Ariana Grande is Vogue Magazine‘s latest cover star.
The songbird, who has made an enviable habit of nesting at the top of the charts, glows in the Annie Leibovitz lensed shoot for the August issue of the fashion bible.
And while her photos make for an arresting sight, her candid interview proved equally engaging.
During the frank feature, the 26-year-old opened up about the “character” she channels as she navigates Pop stardom, her more adult lyrics, Manchester, and being bold enough to make (and release) the music she truly wants. For, as relates to the latter, she cites earlier offerings as lacking “substance.”
Quotes, including words from Patti Labelle, below…
On The “Ariana Grande” Character:
“I like having my funny character that I play that feels like this exaggerated version of myself. It protects me. But also I love disrupting it for the sake of my fans and making clear that I’m a person—because that’s something I enjoy fighting for. I can’t help disrupt it. I’m incredibly impulsive and passionate and emotional and just reckless. The music is very personal and very real, but yes, if you can be me for Halloween, if drag queens can dress up as me, then I’m a character. Go to your local drag bar, and you’ll see it. That’s, like, the best thing that’s ever happened to me. It’s better than winning a Grammy.”

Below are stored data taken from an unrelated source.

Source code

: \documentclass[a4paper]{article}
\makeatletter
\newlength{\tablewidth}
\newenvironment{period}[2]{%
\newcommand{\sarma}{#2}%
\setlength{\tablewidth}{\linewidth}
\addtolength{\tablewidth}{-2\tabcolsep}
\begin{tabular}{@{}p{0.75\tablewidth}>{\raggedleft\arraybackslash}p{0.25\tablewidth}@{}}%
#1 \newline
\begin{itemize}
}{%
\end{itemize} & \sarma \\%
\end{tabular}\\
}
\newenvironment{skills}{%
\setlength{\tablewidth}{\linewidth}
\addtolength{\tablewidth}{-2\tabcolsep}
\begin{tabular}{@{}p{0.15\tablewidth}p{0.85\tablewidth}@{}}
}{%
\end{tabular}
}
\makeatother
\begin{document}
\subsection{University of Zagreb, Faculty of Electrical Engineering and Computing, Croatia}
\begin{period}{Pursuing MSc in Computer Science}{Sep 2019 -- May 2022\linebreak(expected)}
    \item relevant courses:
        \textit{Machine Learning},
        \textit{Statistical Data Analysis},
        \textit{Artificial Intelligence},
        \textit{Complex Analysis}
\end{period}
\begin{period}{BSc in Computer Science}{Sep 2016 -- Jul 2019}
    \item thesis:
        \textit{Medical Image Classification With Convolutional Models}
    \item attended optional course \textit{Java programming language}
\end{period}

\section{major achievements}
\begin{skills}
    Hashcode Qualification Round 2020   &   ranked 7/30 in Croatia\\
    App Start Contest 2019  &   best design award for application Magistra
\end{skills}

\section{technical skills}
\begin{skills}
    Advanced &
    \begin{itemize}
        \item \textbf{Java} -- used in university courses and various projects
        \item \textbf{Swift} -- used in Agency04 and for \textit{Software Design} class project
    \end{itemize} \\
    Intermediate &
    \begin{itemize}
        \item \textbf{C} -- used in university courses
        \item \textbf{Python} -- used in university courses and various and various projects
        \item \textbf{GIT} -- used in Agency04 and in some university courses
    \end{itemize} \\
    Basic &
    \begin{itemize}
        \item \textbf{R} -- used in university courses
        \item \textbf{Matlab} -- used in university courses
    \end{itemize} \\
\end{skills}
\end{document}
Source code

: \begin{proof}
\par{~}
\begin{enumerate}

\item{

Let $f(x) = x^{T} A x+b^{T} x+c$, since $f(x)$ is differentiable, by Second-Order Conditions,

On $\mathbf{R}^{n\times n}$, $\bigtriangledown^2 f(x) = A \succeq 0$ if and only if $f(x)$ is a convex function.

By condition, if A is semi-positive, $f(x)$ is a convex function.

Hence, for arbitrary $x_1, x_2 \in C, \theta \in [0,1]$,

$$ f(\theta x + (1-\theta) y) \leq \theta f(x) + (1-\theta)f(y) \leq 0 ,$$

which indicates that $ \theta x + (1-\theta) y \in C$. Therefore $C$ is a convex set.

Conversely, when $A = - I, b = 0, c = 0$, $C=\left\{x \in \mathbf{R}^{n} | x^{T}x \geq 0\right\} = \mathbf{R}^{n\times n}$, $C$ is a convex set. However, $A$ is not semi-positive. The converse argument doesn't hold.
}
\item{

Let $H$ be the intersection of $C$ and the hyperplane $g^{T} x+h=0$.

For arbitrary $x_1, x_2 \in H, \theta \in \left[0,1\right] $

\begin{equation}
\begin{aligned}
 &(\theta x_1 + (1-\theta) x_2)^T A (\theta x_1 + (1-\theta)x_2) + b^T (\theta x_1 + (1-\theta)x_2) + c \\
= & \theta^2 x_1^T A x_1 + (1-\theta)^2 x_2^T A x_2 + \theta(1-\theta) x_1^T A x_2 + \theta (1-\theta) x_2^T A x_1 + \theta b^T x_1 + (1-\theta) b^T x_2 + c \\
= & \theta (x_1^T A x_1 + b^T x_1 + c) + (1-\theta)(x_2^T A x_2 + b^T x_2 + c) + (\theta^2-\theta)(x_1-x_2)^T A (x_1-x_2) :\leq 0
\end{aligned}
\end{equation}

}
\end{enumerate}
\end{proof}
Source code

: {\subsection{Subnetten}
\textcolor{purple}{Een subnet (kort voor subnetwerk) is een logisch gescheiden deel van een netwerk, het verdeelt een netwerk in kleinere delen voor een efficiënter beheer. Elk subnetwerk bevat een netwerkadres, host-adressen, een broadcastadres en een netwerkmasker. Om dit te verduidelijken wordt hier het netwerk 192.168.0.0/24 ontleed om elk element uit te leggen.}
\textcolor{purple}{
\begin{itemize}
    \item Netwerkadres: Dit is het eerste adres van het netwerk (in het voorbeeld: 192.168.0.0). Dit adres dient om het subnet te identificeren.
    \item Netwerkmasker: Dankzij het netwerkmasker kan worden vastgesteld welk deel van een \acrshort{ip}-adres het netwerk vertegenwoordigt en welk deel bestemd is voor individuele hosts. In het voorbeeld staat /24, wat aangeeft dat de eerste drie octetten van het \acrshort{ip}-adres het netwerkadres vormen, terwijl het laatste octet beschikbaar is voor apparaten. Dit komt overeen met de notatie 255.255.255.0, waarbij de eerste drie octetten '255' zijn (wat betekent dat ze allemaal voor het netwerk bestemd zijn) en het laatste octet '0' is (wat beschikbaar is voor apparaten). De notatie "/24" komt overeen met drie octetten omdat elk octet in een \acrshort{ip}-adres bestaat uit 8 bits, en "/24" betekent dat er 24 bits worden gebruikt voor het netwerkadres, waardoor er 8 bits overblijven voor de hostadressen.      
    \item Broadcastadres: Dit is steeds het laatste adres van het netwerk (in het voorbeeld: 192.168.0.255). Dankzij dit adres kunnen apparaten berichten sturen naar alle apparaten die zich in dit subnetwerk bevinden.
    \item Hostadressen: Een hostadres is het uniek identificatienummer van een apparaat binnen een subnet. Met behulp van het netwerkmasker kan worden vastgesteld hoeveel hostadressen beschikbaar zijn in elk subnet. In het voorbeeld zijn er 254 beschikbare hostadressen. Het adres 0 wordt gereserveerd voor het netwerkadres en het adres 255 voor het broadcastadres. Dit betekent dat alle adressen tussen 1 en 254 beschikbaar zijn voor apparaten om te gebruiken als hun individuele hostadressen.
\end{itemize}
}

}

On Now Making The Music She Wants, After A Period Of Not:
“There was a two-album period where I was doing half the songs for me and half the songs to solidify my spot in pop music. A lot of my singles have been hilariously lacking in substance. You’re talking to someone who put ‘Side to Side’ out as a single. I love that song, but it’s just a fun song about sex.”
On Singing Raunchy Lyrics With A Primarily Young Audience:
“They’re for sure gonna have it. I promise. I promise that your kid’s gonna have sex. So if she asks you what the song’s about, talk about it.”
On The Manchester Attack:
“It’s not my trauma. It’s those families’. It’s their losses, and so it’s hard to just let it all out without thinking about them reading this and reopening the memory for them.
I’m proud that we were able to raise a lot of money with the intention of giving people a feeling of love or unity, but at the end of the day, it didn’t bring anyone back. Everyone was like, Wow, look at this amazing thing, and I was like, What the f*ck are you guys talking about? We did the best we could, but on a totally real level we did nothing. I’m sorry.
I have a lot to say that could probably help people that I do want to share, but I have a lot that I still need to process myself and will probably never be ready to talk about. For a long time I didn’t want to talk to anyone about anything, because I didn’t want to think about anything. I kind of just wanted to bury myself in work and not focus on the real stuff, because I couldn’t believe it was real. I loved going back into the studio with Pharrell because he just has this magical outlook on everything. He truly believes that the light is coming. And I’m like, Bruh, is it, though?”
If one aspect of Grande’s career has been immune to critique, it’s her singing. Patti LaBelle came to know her several years ago, when Grande asked the R&B icon to perform at her birthday party. They have become friends. “She’s surpassed her peers,” LaBelle says. “And she does everything herself, which is not always the way with the young baby girls. She doesn’t need any machines. She’s a baby who’s able to sing like an older black woman.” LaBelle, whose four-year-old granddaughter, Gia, wears an Ariana ponytail, recalls the time when both singers performed for the Obamas at the Women of Soul concert at the White House. Grande was extremely nervous. “I said, ‘Girl, you’re a beast. Go up there and sing like that white-black woman you are.’ Ariana can sing me under the table—and listen, I can sing.”
While we’re still awaiting that undeniable opus from Ms. Grande (one we know she has in her), we’ve long loved her talent and are here for how she’s coming into her own – both as a star and as an artist.